=== EXERCISE ===
The job is to output exactly the lines that run from the start of the entries through the line containing "změnu hospodářské politiky**.", pictures omitted.

[INFORMATION SUPPLIED — start]

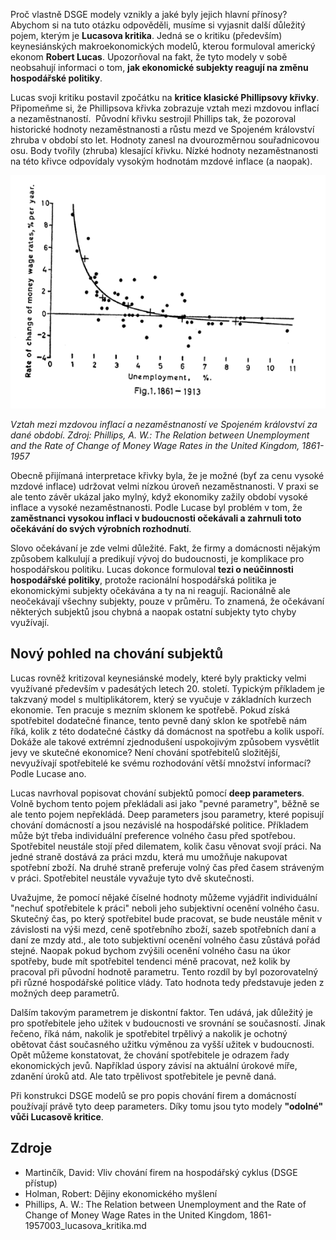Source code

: Proč vlastně DSGE modely vznikly a jaké byly jejich hlavní přínosy? Abychom si na tuto otázku odpověděli, musíme si vyjasnit další důležitý pojem, kterým je **Lucasova kritika**. Jedná se o kritiku (především) keynesiánských makroekonomických modelů, kterou formuloval americký ekonom **Robert Lucas**. Upozorňoval na fakt, že tyto modely v sobě neobsahují informaci o tom, **jak ekonomické subjekty reagují na změnu hospodářské politiky**.

Lucas svoji kritiku postavil zpočátku na **kritice klasické Phillipsovy křivky**. Připomeňme si, že Phillipsova křivka zobrazuje vztah mezi mzdovou inflací a nezaměstnaností.  Původní křivku sestrojil Phillips tak, že pozoroval historické hodnoty nezaměstnanosti a růstu mezd ve Spojeném království zhruba v období sto let. Hodnoty zanesl na dvourozměrnou souřadnicovou osu. Body tvořily (zhruba) klesající křivku. Nízké hodnoty nezaměstnanosti na této křivce odpovídaly vysokým hodnotám mzdové inflace (a naopak).

![](images/003/Vztah-mezi-inflací-a-nezaměstnaností.png)

*Vztah mezi mzdovou inflací a nezaměstnaností ve Spojeném království za dané období. Zdroj: Phillips, A. W.: The Relation between Unemployment and the Rate of Change of Money Wage Rates in the United Kingdom, 1861-1957*

Obecně přijímaná interpretace křivky byla, že je možné (byť za cenu vysoké mzdové inflace) udržovat velmi nízkou úroveň nezaměstnanosti. V praxi se ale tento závěr ukázal jako mylný, když ekonomiky zažily období vysoké inflace a vysoké nezaměstnanosti. Podle Lucase byl problém v tom, že **zaměstnanci vysokou inflaci v budoucnosti očekávali a zahrnuli toto očekávání do svých výrobních rozhodnutí**.

Slovo očekávaní je zde velmi důležité. Fakt, že firmy a domácnosti nějakým způsobem kalkulují a predikují vývoj do budoucnosti, je komplikace pro hospodářskou politiku. Lucas dokonce formuloval **tezi o neúčinnosti hospodářské politiky**, protože racionální hospodářská politika je ekonomickými subjekty očekávána a ty na ni reagují. Racionálně ale neočekávají všechny subjekty, pouze v průměru. To znamená, že očekávaní některých subjektů jsou chybná a naopak ostatní subjekty tyto chyby využívají.

## Nový pohled na chování subjektů

Lucas rovněž kritizoval keynesiánské modely, které byly prakticky velmi využívané především v padesátých letech 20\. století. Typickým příkladem je takzvaný model s multiplikátorem, který se vyučuje v základních kurzech ekonomie. Ten pracuje s mezním sklonem ke spotřebě. Pokud získá spotřebitel dodatečné finance, tento pevně daný sklon ke spotřebě nám říká, kolik z této dodatečné částky dá domácnost na spotřebu a kolik uspoří. Dokáže ale takové extrémní zjednodušení uspokojivým způsobem vysvětlit jevy ve skutečné ekonomice? Není chování spotřebitelů složitější, nevyužívají spotřebitelé ke svému rozhodování větší množství informací? Podle Lucase ano.

Lucas navrhoval popisovat chování subjektů pomocí **deep parameters**. Volně bychom tento pojem překládali asi jako "pevné parametry", běžně se ale tento pojem nepřekládá. Deep parameters jsou parametry, které popisují chování domácností a jsou nezávislé na hospodářské politice. Příkladem může být třeba individuální preference volného času před spotřebou. Spotřebitel neustále stojí před dilematem, kolik času věnovat svojí práci. Na jedné straně dostává za práci mzdu, která mu umožňuje nakupovat spotřební zboží. Na druhé straně preferuje volný čas před časem stráveným v práci. Spotřebitel neustále vyvažuje tyto dvě skutečnosti.

Uvažujme, že pomocí nějaké číselné hodnoty můžeme vyjádřit individuální "nechuť spotřebitele k práci" neboli jeho subjektivní ocenění volného času. Skutečný čas, po který spotřebitel bude pracovat, se bude neustále měnit v závislosti na výši mezd, ceně spotřebního zboží, sazeb spotřebních daní a daní ze mzdy atd., ale toto subjektivní ocenění volného času zůstává pořád stejné. Naopak pokud bychom zvýšili ocenění volného času na úkor spotřeby, bude mít spotřebitel tendenci méně pracovat, než kolik by pracoval při původní hodnotě parametru. Tento rozdíl by byl pozorovatelný při různé hospodářské politice vlády. Tato hodnota tedy představuje jeden z možných deep parametrů.

Dalším takovým parametrem je diskontní faktor. Ten udává, jak důležitý je pro spotřebitele jeho užitek v budoucnosti ve srovnání se současností. Jinak řečeno, říká nám, nakolik je spotřebitel trpělivý a nakolik je ochotný obětovat část současného užitku výměnou za vyšší užitek v budoucnosti. Opět můžeme konstatovat, že chování spotřebitele je odrazem řady ekonomických jevů. Například úspory závisí na aktuální úrokové míře, zdanění úroků atd. Ale tato trpělivost spotřebitele je pevně daná.

Při konstrukci DSGE modelů se pro popis chování firem a domácností používají právě tyto deep parameters. Díky tomu jsou tyto modely **"odolné" vůči Lucasově kritice**.

## Zdroje

*   Martinčík, David: Vliv chování firem na hospodářský cyklus (DSGE přístup)
*   Holman, Robert: Dějiny ekonomického myšlení
*   Phillips, A. W.: The Relation between Unemployment and the Rate of Change of Money Wage Rates in the United Kingdom, 1861-1957003_lucasova_kritika.md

[INFORMATION SUPPLIED — finish]

=== RESPONSE TO THIS TASK ===
Source code

: Proč vlastně DSGE modely vznikly a jaké byly jejich hlavní přínosy? Abychom si na tuto otázku odpověděli, musíme si vyjasnit další důležitý pojem, kterým je **Lucasova kritika**. Jedná se o kritiku (především) keynesiánských makroekonomických modelů, kterou formuloval americký ekonom **Robert Lucas**. Upozorňoval na fakt, že tyto modely v sobě neobsahují informaci o tom, **jak ekonomické subjekty reagují na změnu hospodářské politiky**.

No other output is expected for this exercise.